#### Task details:
From the data, return each line holding the word "battery".

Collection entries
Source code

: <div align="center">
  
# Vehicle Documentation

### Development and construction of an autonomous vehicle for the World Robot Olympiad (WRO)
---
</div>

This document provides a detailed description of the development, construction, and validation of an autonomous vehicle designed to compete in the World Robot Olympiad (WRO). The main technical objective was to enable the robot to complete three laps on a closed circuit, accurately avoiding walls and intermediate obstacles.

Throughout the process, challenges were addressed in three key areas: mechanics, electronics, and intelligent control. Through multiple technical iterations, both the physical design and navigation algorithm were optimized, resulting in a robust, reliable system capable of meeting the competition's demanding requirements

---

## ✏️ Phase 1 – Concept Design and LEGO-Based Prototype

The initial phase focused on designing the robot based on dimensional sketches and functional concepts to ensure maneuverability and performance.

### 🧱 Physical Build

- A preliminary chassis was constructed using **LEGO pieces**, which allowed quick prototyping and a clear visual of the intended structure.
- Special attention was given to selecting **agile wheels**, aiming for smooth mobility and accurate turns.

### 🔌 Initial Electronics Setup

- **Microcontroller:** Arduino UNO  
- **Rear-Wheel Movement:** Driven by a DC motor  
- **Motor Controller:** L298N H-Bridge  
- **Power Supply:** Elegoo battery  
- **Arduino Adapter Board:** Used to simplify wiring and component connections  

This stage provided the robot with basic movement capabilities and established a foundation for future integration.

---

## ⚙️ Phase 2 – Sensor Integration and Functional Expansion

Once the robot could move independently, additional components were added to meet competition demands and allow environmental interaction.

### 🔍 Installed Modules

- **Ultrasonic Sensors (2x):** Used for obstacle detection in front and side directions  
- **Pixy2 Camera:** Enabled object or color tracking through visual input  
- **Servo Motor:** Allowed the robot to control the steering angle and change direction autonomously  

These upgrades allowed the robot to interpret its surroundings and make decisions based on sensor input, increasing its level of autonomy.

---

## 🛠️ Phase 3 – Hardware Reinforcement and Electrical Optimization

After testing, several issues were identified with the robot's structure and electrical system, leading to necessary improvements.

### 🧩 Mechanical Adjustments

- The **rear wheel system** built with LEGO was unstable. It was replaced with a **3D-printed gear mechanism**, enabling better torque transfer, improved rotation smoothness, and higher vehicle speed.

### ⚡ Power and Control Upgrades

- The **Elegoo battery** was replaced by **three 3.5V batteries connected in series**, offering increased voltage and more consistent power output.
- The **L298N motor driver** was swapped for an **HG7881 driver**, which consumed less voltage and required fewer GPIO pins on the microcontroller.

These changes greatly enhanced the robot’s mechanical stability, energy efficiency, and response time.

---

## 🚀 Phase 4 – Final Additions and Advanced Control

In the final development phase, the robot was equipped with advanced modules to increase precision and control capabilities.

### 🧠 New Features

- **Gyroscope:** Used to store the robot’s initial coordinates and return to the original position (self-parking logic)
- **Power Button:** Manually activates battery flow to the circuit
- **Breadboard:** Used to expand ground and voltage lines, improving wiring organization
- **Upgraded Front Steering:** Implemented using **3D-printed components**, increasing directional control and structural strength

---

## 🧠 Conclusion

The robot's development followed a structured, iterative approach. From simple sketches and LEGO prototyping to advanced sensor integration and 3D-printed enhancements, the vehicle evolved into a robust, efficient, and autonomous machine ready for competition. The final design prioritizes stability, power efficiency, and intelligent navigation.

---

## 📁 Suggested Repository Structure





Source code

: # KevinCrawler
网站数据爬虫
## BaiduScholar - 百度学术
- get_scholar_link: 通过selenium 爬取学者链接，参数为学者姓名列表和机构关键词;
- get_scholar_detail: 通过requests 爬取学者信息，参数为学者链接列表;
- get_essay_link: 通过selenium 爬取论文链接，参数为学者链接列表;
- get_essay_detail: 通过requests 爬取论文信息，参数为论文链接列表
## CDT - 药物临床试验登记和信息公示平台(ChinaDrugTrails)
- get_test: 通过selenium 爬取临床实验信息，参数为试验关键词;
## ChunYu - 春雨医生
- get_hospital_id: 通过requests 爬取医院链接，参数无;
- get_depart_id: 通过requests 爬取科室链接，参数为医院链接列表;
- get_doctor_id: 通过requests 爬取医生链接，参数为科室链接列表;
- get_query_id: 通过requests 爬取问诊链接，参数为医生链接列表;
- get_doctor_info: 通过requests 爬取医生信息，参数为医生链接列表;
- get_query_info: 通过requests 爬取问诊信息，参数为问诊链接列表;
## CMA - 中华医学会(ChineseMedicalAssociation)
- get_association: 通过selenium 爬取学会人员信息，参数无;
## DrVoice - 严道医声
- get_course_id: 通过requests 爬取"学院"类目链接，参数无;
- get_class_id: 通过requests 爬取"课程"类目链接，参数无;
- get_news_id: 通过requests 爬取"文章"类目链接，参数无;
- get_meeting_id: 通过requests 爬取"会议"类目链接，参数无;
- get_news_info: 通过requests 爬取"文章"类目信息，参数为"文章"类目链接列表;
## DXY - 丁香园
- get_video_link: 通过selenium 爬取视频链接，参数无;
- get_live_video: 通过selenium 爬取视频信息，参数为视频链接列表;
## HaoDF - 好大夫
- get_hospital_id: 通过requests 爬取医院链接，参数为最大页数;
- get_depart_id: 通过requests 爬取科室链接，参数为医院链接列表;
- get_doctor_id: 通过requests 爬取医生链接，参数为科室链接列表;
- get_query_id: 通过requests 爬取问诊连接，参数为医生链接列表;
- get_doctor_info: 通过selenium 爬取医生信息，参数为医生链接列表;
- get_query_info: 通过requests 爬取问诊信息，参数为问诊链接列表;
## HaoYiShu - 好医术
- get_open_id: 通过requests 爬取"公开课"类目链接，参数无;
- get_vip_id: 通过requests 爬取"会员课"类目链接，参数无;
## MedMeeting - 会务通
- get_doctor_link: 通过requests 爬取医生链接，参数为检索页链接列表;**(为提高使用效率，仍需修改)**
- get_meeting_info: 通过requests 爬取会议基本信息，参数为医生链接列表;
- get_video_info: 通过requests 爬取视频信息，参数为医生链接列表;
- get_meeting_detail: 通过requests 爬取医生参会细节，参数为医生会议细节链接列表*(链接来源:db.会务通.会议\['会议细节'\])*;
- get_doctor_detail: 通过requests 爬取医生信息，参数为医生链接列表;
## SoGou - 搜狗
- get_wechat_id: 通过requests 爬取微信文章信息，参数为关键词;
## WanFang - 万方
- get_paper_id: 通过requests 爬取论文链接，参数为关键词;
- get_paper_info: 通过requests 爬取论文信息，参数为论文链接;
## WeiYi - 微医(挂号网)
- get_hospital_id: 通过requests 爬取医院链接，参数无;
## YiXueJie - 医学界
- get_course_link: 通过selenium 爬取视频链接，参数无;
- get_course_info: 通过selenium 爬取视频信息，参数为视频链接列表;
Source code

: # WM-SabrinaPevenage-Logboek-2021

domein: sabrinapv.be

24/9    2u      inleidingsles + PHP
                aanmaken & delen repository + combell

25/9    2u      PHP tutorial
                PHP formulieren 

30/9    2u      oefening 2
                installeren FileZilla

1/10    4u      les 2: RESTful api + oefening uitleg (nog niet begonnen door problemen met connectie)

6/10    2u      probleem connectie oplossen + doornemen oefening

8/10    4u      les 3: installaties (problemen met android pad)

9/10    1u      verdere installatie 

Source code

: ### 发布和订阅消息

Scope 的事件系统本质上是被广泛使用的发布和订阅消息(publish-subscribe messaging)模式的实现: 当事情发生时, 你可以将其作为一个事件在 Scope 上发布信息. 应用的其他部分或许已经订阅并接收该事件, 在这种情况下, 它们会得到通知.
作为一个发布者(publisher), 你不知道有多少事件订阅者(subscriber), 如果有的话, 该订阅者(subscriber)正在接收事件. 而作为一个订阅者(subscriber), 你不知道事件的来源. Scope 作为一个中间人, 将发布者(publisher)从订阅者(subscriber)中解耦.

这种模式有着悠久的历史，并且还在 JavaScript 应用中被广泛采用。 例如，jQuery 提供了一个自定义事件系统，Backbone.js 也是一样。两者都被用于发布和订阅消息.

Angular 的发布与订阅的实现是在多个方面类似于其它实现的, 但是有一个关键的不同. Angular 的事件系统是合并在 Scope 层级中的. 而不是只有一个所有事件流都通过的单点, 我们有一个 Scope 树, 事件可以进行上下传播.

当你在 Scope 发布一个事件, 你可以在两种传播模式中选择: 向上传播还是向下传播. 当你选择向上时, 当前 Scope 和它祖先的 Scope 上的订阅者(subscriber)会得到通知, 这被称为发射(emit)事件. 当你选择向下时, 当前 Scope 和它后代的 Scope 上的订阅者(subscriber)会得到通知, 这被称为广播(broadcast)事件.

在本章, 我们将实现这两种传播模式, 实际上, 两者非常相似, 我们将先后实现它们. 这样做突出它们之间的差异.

#### Result:
- **Power Supply:** Elegoo battery  
- The **Elegoo battery** was replaced by **three 3.5V batteries connected in series**, offering increased voltage and more consistent power output.
- **Power Button:** Manually activates battery flow to the circuit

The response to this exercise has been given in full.